◆ **Material to process**:
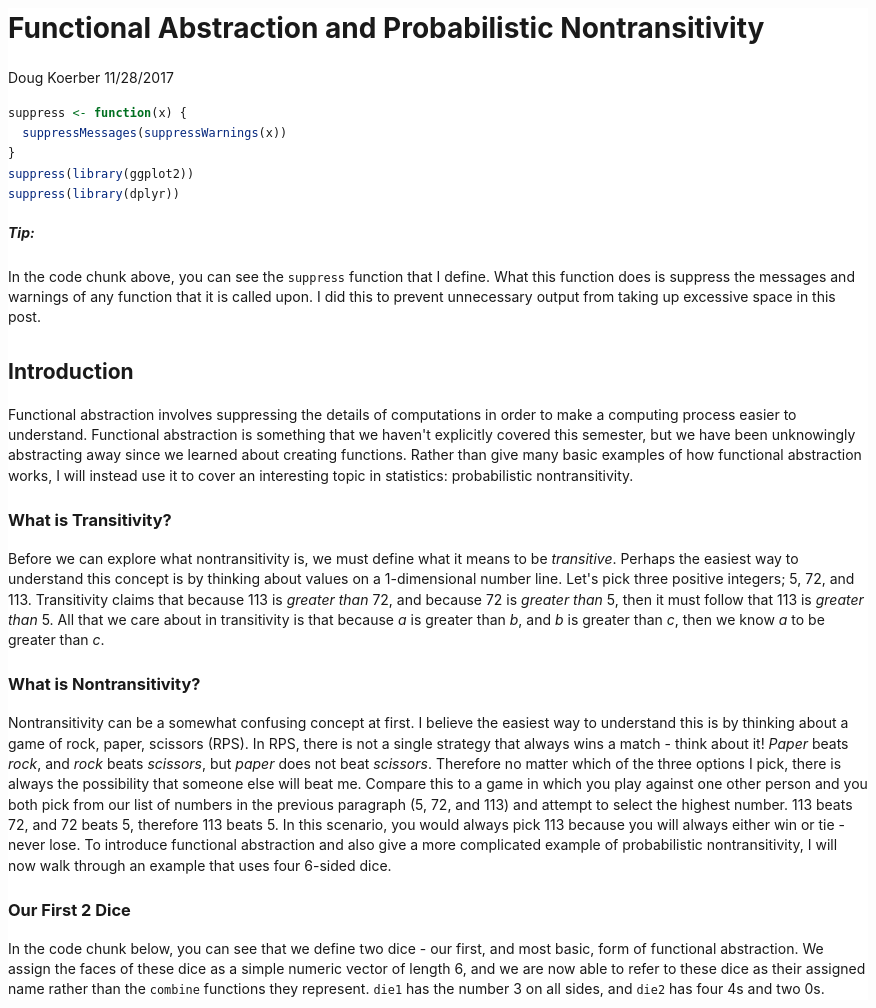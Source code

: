 Functional Abstraction and Probabilistic Nontransitivity
================
Doug Koerber
11/28/2017

``` r
suppress <- function(x) {
  suppressMessages(suppressWarnings(x))
}
suppress(library(ggplot2))
suppress(library(dplyr))
```

##### Tip:

In the code chunk above, you can see the `suppress` function that I define. What this function does is suppress the messages and warnings of any function that it is called upon. I did this to prevent unnecessary output from taking up excessive space in this post.

Introduction
------------

Functional abstraction involves suppressing the details of computations in order to make a computing process easier to understand. Functional abstraction is something that we haven't explicitly covered this semester, but we have been unknowingly abstracting away since we learned about creating functions. Rather than give many basic examples of how functional abstraction works, I will instead use it to cover an interesting topic in statistics: probabilistic nontransitivity.

### **What is Transitivity?**

Before we can explore what nontransitivity is, we must define what it means to be *transitive*. Perhaps the easiest way to understand this concept is by thinking about values on a 1-dimensional number line. Let's pick three positive integers; 5, 72, and 113. Transitivity claims that because 113 is *greater than* 72, and because 72 is *greater than* 5, then it must follow that 113 is *greater than* 5. All that we care about in transitivity is that because *a* is greater than *b*, and *b* is greater than *c*, then we know *a* to be greater than *c*.

### **What is Nontransitivity?**

Nontransitivity can be a somewhat confusing concept at first. I believe the easiest way to understand this is by thinking about a game of rock, paper, scissors (RPS). In RPS, there is not a single strategy that always wins a match - think about it! *Paper* beats *rock*, and *rock* beats *scissors*, but *paper* does not beat *scissors*. Therefore no matter which of the three options I pick, there is always the possibility that someone else will beat me. Compare this to a game in which you play against one other person and you both pick from our list of numbers in the previous paragraph (5, 72, and 113) and attempt to select the highest number. 113 beats 72, and 72 beats 5, therefore 113 beats 5. In this scenario, you would always pick 113 because you will always either win or tie - never lose. To introduce functional abstraction and also give a more complicated example of probabilistic nontransitivity, I will now walk through an example that uses four 6-sided dice.

### **Our First 2 Dice**

In the code chunk below, you can see that we define two dice - our first, and most basic, form of functional abstraction. We assign the faces of these dice as a simple numeric vector of length 6, and we are now able to refer to these dice as their assigned name rather than the `combine` functions they represent. `die1` has the number 3 on all sides, and `die2` has four 4s and two 0s.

◆ **Instructions for the task**:
For this exercise, write out the listing verbatim and leave every image out.

◆ **Task output**:
Source code

: Functional Abstraction and Probabilistic Nontransitivity
================
Doug Koerber
11/28/2017

``` r
suppress <- function(x) {
  suppressMessages(suppressWarnings(x))
}
suppress(library(ggplot2))
suppress(library(dplyr))
```

##### Tip:

In the code chunk above, you can see the `suppress` function that I define. What this function does is suppress the messages and warnings of any function that it is called upon. I did this to prevent unnecessary output from taking up excessive space in this post.

Introduction
------------

Functional abstraction involves suppressing the details of computations in order to make a computing process easier to understand. Functional abstraction is something that we haven't explicitly covered this semester, but we have been unknowingly abstracting away since we learned about creating functions. Rather than give many basic examples of how functional abstraction works, I will instead use it to cover an interesting topic in statistics: probabilistic nontransitivity.

### **What is Transitivity?**

Before we can explore what nontransitivity is, we must define what it means to be *transitive*. Perhaps the easiest way to understand this concept is by thinking about values on a 1-dimensional number line. Let's pick three positive integers; 5, 72, and 113. Transitivity claims that because 113 is *greater than* 72, and because 72 is *greater than* 5, then it must follow that 113 is *greater than* 5. All that we care about in transitivity is that because *a* is greater than *b*, and *b* is greater than *c*, then we know *a* to be greater than *c*.

### **What is Nontransitivity?**

Nontransitivity can be a somewhat confusing concept at first. I believe the easiest way to understand this is by thinking about a game of rock, paper, scissors (RPS). In RPS, there is not a single strategy that always wins a match - think about it! *Paper* beats *rock*, and *rock* beats *scissors*, but *paper* does not beat *scissors*. Therefore no matter which of the three options I pick, there is always the possibility that someone else will beat me. Compare this to a game in which you play against one other person and you both pick from our list of numbers in the previous paragraph (5, 72, and 113) and attempt to select the highest number. 113 beats 72, and 72 beats 5, therefore 113 beats 5. In this scenario, you would always pick 113 because you will always either win or tie - never lose. To introduce functional abstraction and also give a more complicated example of probabilistic nontransitivity, I will now walk through an example that uses four 6-sided dice.

### **Our First 2 Dice**

In the code chunk below, you can see that we define two dice - our first, and most basic, form of functional abstraction. We assign the faces of these dice as a simple numeric vector of length 6, and we are now able to refer to these dice as their assigned name rather than the `combine` functions they represent. `die1` has the number 3 on all sides, and `die2` has four 4s and two 0s.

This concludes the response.